**Required action**
Every line below must be copied as written, except for pictures.

----- Provided material

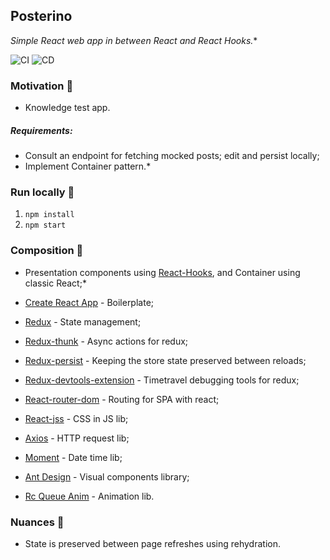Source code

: ## Posterino

*Simple React web app in between React and React Hooks.**

![CI](https://github.com/kousenlsn/posterino/workflows/CI/badge.svg?branch=master&event=push)
![CD](https://github.com/kousenlsn/posterino/workflows/CD/badge.svg)

### Motivation :running:

- Knowledge test app.

##### Requirements: 

- Consult an endpoint for fetching mocked posts; edit and persist locally;
- Implement Container pattern.*

### Run locally :construction_worker:

1. `npm install`
2. `npm start`

### Composition :hammer:

- Presentation components using [React-Hooks](https://reactjs.org/docs/hooks-intro.html), and Container using classic React;*


- [Create React App](https://facebook.github.io/create-react-app/docs/getting-started) - Boilerplate;
- [Redux](https://react-redux.js.org/) - State management;
- [Redux-thunk](https://github.com/reduxjs/redux-thunk) - Async actions for redux;
- [Redux-persist](https://github.com/rt2zz/redux-persist) - Keeping the store state preserved between reloads;
- [Redux-devtools-extension](https://github.com/zalmoxisus/redux-devtools-extension) - Timetravel debugging tools for redux;
- [React-router-dom](https://reacttraining.com/react-router/web/guides/quick-start) - Routing for SPA with react;
- [React-jss](https://github.com/cssinjs/react-jss) - CSS in JS lib;
- [Axios](https://github.com/axios/axios) - HTTP request lib;
- [Moment](https://momentjs.com/) - Date time lib;
- [Ant Design](https://ant.design/) - Visual components library;
- [Rc Queue Anim](https://www.npmjs.com/package/rc-queue-anim) - Animation lib.

### Nuances :mag_right:

- State is preserved between page refreshes using rehydration.
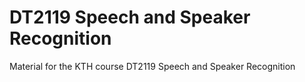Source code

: # DT2119 Speech and Speaker Recognition
Material for the KTH course DT2119 Speech and Speaker Recognition
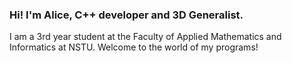 ### Hi! I'm Alice, C++ developer and 3D Generalist.
I am a 3rd year student at the Faculty of Applied Mathematics and Informatics at NSTU.
Welcome to the world of my programs!
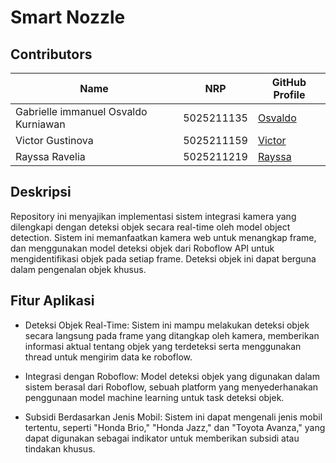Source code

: # Smart Nozzle

## Contributors

| Name              |NRP| GitHub Profile                       |
|-------------------|----------------------------|-------------------------------------|
| Gabrielle immanuel Osvaldo Kurniawan |5025211135| [Osvaldo](https://github.com/Osvaldo-Kurniawan)|
| Victor Gustinova |5025211159| [Victor](https://github.com/VictorGstn)|
| Rayssa Ravelia |5025211219| [Rayssa](https://github.com/rayrednet) |

## Deskripsi
Repository ini menyajikan implementasi sistem integrasi kamera yang dilengkapi dengan deteksi objek secara real-time oleh model object detection. Sistem ini memanfaatkan kamera web untuk menangkap frame, dan menggunakan model deteksi objek dari Roboflow API untuk mengidentifikasi objek pada setiap frame. Deteksi objek ini dapat berguna dalam pengenalan objek khusus.

## Fitur Aplikasi
- Deteksi Objek Real-Time:
Sistem ini mampu melakukan deteksi objek secara langsung pada frame yang ditangkap oleh kamera, memberikan informasi aktual tentang objek yang terdeteksi serta menggunakan thread untuk mengirim data ke roboflow.

- Integrasi dengan Roboflow:
Model deteksi objek yang digunakan dalam sistem berasal dari Roboflow, sebuah platform yang menyederhanakan penggunaan model machine learning untuk task deteksi objek.

- Subsidi Berdasarkan Jenis Mobil:
Sistem ini dapat mengenali jenis mobil tertentu, seperti "Honda Brio," "Honda Jazz," dan "Toyota Avanza," yang dapat digunakan sebagai indikator untuk memberikan subsidi atau tindakan khusus.
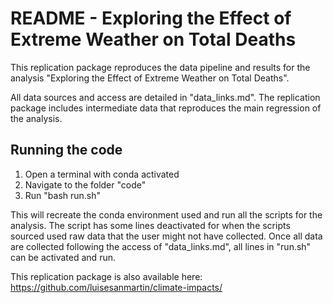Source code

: # README - Exploring the Effect of Extreme Weather on Total Deaths

This replication package reproduces the data pipeline and results for the analysis "Exploring the Effect of Extreme Weather on Total Deaths".

All data sources and access are detailed in "data_links.md". The replication package includes intermediate data that reproduces the main regression of the analysis.

## Running the code

1. Open a terminal with conda activated
2. Navigate to the folder "code"
3. Run "bash run.sh"

This will recreate the conda environment used and run all the scripts for the analysis. The script has some lines deactivated for when the scripts sourced used raw data that the user might not have collected. Once all data are collected following the access of "data_links.md", all lines in "run.sh" can be activated and run.

This replication package is also available here: https://github.com/luisesanmartin/climate-impacts/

----------

**Exercise answer**
Source code

: ## Posterino

*Simple React web app in between React and React Hooks.**

![CI](https://github.com/kousenlsn/posterino/workflows/CI/badge.svg?branch=master&event=push)
![CD](https://github.com/kousenlsn/posterino/workflows/CD/badge.svg)

### Motivation :running:

- Knowledge test app.

##### Requirements: 

- Consult an endpoint for fetching mocked posts; edit and persist locally;
- Implement Container pattern.*

### Run locally :construction_worker:

1. `npm install`
2. `npm start`

### Composition :hammer:

- Presentation components using [React-Hooks](https://reactjs.org/docs/hooks-intro.html), and Container using classic React;*


- [Create React App](https://facebook.github.io/create-react-app/docs/getting-started) - Boilerplate;
- [Redux](https://react-redux.js.org/) - State management;
- [Redux-thunk](https://github.com/reduxjs/redux-thunk) - Async actions for redux;
- [Redux-persist](https://github.com/rt2zz/redux-persist) - Keeping the store state preserved between reloads;
- [Redux-devtools-extension](https://github.com/zalmoxisus/redux-devtools-extension) - Timetravel debugging tools for redux;
- [React-router-dom](https://reacttraining.com/react-router/web/guides/quick-start) - Routing for SPA with react;
- [React-jss](https://github.com/cssinjs/react-jss) - CSS in JS lib;
- [Axios](https://github.com/axios/axios) - HTTP request lib;
- [Moment](https://momentjs.com/) - Date time lib;
- [Ant Design](https://ant.design/) - Visual components library;
- [Rc Queue Anim](https://www.npmjs.com/package/rc-queue-anim) - Animation lib.

### Nuances :mag_right:

- State is preserved between page refreshes using rehydration.
Source code

: # DT2119 Speech and Speaker Recognition
Material for the KTH course DT2119 Speech and Speaker Recognition
 ### Hi! I'm Alice, C++ developer and 3D Generalist.
I am a 3rd year student at the Faculty of Applied Mathematics and Informatics at NSTU.
Welcome to the world of my programs!
Source code

: # Smart Nozzle

## Contributors

| Name              |NRP| GitHub Profile                       |
|-------------------|----------------------------|-------------------------------------|
| Gabrielle immanuel Osvaldo Kurniawan |5025211135| [Osvaldo](https://github.com/Osvaldo-Kurniawan)|
| Victor Gustinova |5025211159| [Victor](https://github.com/VictorGstn)|
| Rayssa Ravelia |5025211219| [Rayssa](https://github.com/rayrednet) |

## Deskripsi
Repository ini menyajikan implementasi sistem integrasi kamera yang dilengkapi dengan deteksi objek secara real-time oleh model object detection. Sistem ini memanfaatkan kamera web untuk menangkap frame, dan menggunakan model deteksi objek dari Roboflow API untuk mengidentifikasi objek pada setiap frame. Deteksi objek ini dapat berguna dalam pengenalan objek khusus.

## Fitur Aplikasi
- Deteksi Objek Real-Time:
Sistem ini mampu melakukan deteksi objek secara langsung pada frame yang ditangkap oleh kamera, memberikan informasi aktual tentang objek yang terdeteksi serta menggunakan thread untuk mengirim data ke roboflow.

- Integrasi dengan Roboflow:
Model deteksi objek yang digunakan dalam sistem berasal dari Roboflow, sebuah platform yang menyederhanakan penggunaan model machine learning untuk task deteksi objek.

- Subsidi Berdasarkan Jenis Mobil:
Sistem ini dapat mengenali jenis mobil tertentu, seperti "Honda Brio," "Honda Jazz," dan "Toyota Avanza," yang dapat digunakan sebagai indikator untuk memberikan subsidi atau tindakan khusus.
Source code

: # README - Exploring the Effect of Extreme Weather on Total Deaths

This replication package reproduces the data pipeline and results for the analysis "Exploring the Effect of Extreme Weather on Total Deaths".

All data sources and access are detailed in "data_links.md". The replication package includes intermediate data that reproduces the main regression of the analysis.

## Running the code

1. Open a terminal with conda activated
2. Navigate to the folder "code"
3. Run "bash run.sh"

This will recreate the conda environment used and run all the scripts for the analysis. The script has some lines deactivated for when the scripts sourced used raw data that the user might not have collected. Once all data are collected following the access of "data_links.md", all lines in "run.sh" can be activated and run.

This replication package is also available here: https://github.com/luisesanmartin/climate-impacts/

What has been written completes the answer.